Röportaj: Suat Elibüyük
İnsanlık tarihinin en sarsıcı sayfaları, çoğu zaman zindanların karanlık duvarları arasında yazılır. O karanlık, yalnızca demir parmaklıklarla sınırlı değildir; baskının, işkencenin, umudun ve direncin iç içe geçtiği bir ruh iklimidir. Yazar ve araştırmacı Eluca Atalı, kaleme aldığı “İran Hizbullah Zindanında” adlı eseriyle, bu karanlığın içine bir ışık düşürüyor. Kitap, yalnızca bir tanıklık değil; aynı zamanda özgürlüğün, inancın ve insan onurunun sınandığı zorlu bir yolculuğun belgesidir
Eluca Atalı ile “İran Hizbullah Zindanında” Üzerine
Kitabınızı elime aldığımda, satır aralarında sadece bir hikâye değil, bir gerçeklik soluduğumu hissettim. Bu kitabı yazmaya sizi iten en güçlü motivasyon neydi?

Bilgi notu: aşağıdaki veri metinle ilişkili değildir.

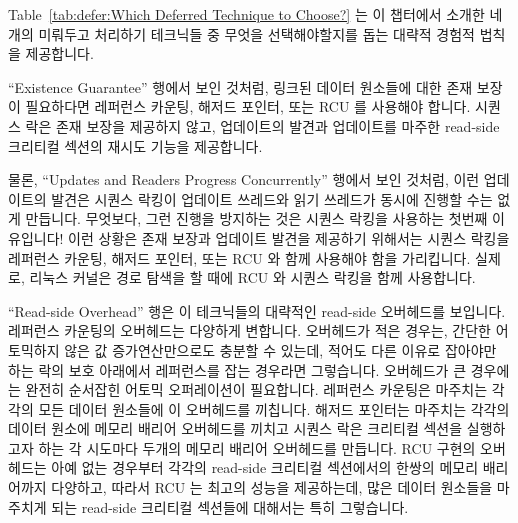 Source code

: Table~\ref{tab:defer:Which Deferred Technique to Choose?}
는 이 챕터에서 소개한 네개의 미뤄두고 처리하기 테크닉들 중 무엇을
선택해야할지를 돕는 대략적 경험적 법칙을 제공합니다.

``Existence Guarantee'' 행에서 보인 것처럼, 링크된 데이터 원소들에 대한 존재
보장이 필요하다면 레퍼런스 카운팅, 해저드 포인터, 또는 RCU 를 사용해야 합니다.
시퀀스 락은 존재 보장을 제공하지 않고, 업데이트의 발견과 업데이트를 마주한
read-side 크리티컬 섹션의 재시도 기능을 제공합니다.
\iffalse

Table~\ref{tab:defer:Which Deferred Technique to Choose?}
provides some rough rules of thumb that can help you choose among the
four deferred-processing techniques presented in this chapter.

As shown in the ``Existence Guarantee'' column,
if you need existence guarantees for linked
data elements, you must use reference counting, hazard pointers, or RCU.
Sequence locks do not provide existence guarantees, instead providing
detection of updates, retrying any read-side critical sections
that do encounter an update.
\fi

물론, ``Updates and Readers Progress Concurrently'' 행에서 보인 것처럼, 이런
업데이트의 발견은 시퀀스 락킹이 업데이트 쓰레드와 읽기 쓰레드가 동시에 진행할
수는 없게 만듭니다.
무엇보다, 그런 진행을 방지하는 것은 시퀀스 락킹을 사용하는 첫번째 이유입니다!
이런 상황은 존재 보장과 업데이트 발견을 제공하기 위해서는 시퀀스 락킹을
레퍼런스 카운팅, 해저드 포인터, 또는 RCU 와 함께 사용해야 함을 가리킵니다.
실제로, 리눅스 커널은 경로 탐색을 할 때에 RCU 와 시퀀스 락킹을 함께 사용합니다.
\iffalse

Of course, as shown in the ``Updates and Readers Progress Concurrently''
column, this detection of updates implies
that sequence locking does not permit updaters and readers to make forward
progress concurrently.
After all, preventing such forward progress is the whole point of using
sequence locking in the first place!
This situation points the way to using sequence locking in conjunction
with reference counting, hazard pointers, or RCU in order to provide
both existence guarantees and update detection.
In fact, the Linux kernel combines RCU and sequence locking in
this manner during pathname lookup.
\fi

``Read-side Overhead'' 행은 이 테크닉들의 대략적인 read-side 오버헤드를
보입니다.
레퍼런스 카운팅의 오버헤드는 다양하게 변합니다.
오버헤드가 적은 경우는, 간단한 어토믹하지 않은 값 증가연산만으로도 충분할 수
있는데, 적어도 다른 이유로 잡아야만 하는 락의 보호 아래에서 레퍼런스를 잡는
경우라면 그렇습니다.
오버헤드가 큰 경우에는 완전히 순서잡힌 어토믹 오퍼레이션이 필요합니다.
레퍼런스 카운팅은 마주치는 각각의 모든 데이터 원소들에 이 오버헤드를 끼칩니다.
해저드 포인터는 마주치는 각각의 데이터 원소에 메모리 배리어 오버헤드를 끼치고
시퀀스 락은 크리티컬 섹션을 실행하고자 하는 각 시도마다 두개의 메모리 배리어
오버헤드를 만듭니다.
RCU 구현의 오버헤드는 아예 없는 경우부터 각각의 read-side 크리티컬 섹션에서의
한쌍의 메모리 배리어까지 다양하고, 따라서 RCU 는 최고의 성능을 제공하는데, 많은
데이터 원소들을 마주치게 되는 read-side 크리티컬 섹션들에 대해서는 특히
그렇습니다.
\iffalse

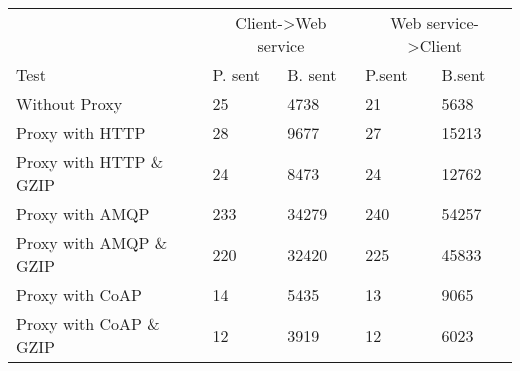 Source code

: \begin{tabularx}{\textwidth}{lXXXX}
\hline
\multicolumn{1}{l}{}                  & \multicolumn{2}{c}{Client->Web service}                           & \multicolumn{2}{c}{Web service->Client}                           \\
\multicolumn{1}{l}{Test} & \multicolumn{1}{l}{P. sent} & \multicolumn{1}{l}{B. sent} & \multicolumn{1}{l}{P.sent} & \multicolumn{1}{l}{B.sent} \\ \hline
Without Proxy                   & 25             & 4738           & 21             & 5638           \\
Proxy with HTTP                 & 28             & 9677           & 27             & 15213          \\
Proxy with HTTP \& GZIP         & 24             & 8473           & 24             & 12762          \\
Proxy with AMQP                 & 233            & 34279          & 240            & 54257          \\
Proxy with AMQP \& GZIP         & 220            & 32420          & 225            & 45833          \\
Proxy with CoAP                 & 14             & 5435           & 13             & 9065           \\
Proxy with CoAP \& GZIP         & 12             & 3919           & 12             & 6023           \\
\end{tabularx}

Eluca Atalı: İran’ın zindanlarında yaşananları sadece bir tarih olarak değil, insanın dayanma ve direnme kapasitesini gösteren bir gerçeklik olarak aktarmak istedim. Bu hikâyeler göz ardı edilemezdi; sessizliğe gömülmesine izin veremezdim.
Araştırmalarınız sırasında karşılaştığınız en çarpıcı veya unutamadığınız an hangisiydi?
Eluca Atalı: Bir mahkûmun gözlerindeki kararlılığı gördüğüm anı asla unutamam. Fiziksel olarak zincirlenmişti ama ruhu hâlâ özgürdü. Bu, kitabın kalbini oluşturan sahneydi.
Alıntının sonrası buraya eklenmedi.